→ The problem
Scan the entries below and extract each line with the word "equation" in it.

Records excerpted from a collection:
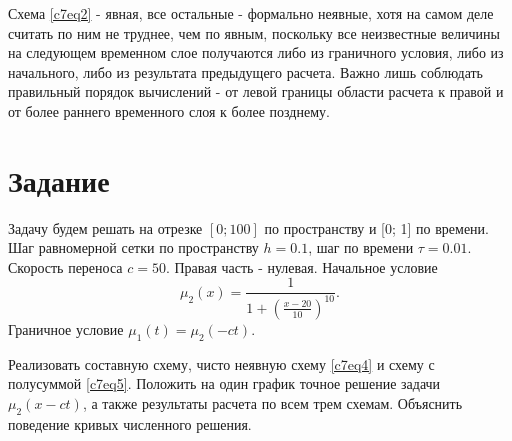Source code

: Схема \eqref{c7eq2} - явная, все остальные - формально неявные, хотя на самом деле считать по ним не труднее, чем по явным, поскольку все неизвестные величины на следующем временном слое получаются либо из граничного условия, либо из начального, либо из результата предыдущего расчета. Важно лишь соблюдать правильный порядок вычислений - от левой границы области расчета к правой и от более раннего временного слоя к более позднему.

\section{Задание}
Задачу будем решать на отрезке  $[0; 100]$ по пространству и   [0; 1] по времени. Шаг равномерной сетки по пространству $h = 0.1$, шаг по времени $\tau = 0.01$. Скорость переноса $c = 50$. Правая часть - нулевая. Начальное условие
\begin{equation} \nonumber
	\mu_2(x) = \frac{1}{1 + \left( \displaystyle \frac{x-20}{10} \right)^{10}}.
\end{equation}
Граничное условие $\mu_1(t) = \mu_2(-ct)$.

Реализовать составную схему, чисто неявную схему \eqref{c7eq4} и схему с полусуммой \eqref{c7eq5}. Положить на один график точное решение задачи $\mu_2(x-ct)$, а также результаты расчета по всем трем схемам. Объяснить поведение кривых численного решения.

→ Response area
\begin{equation} \nonumber
\end{equation}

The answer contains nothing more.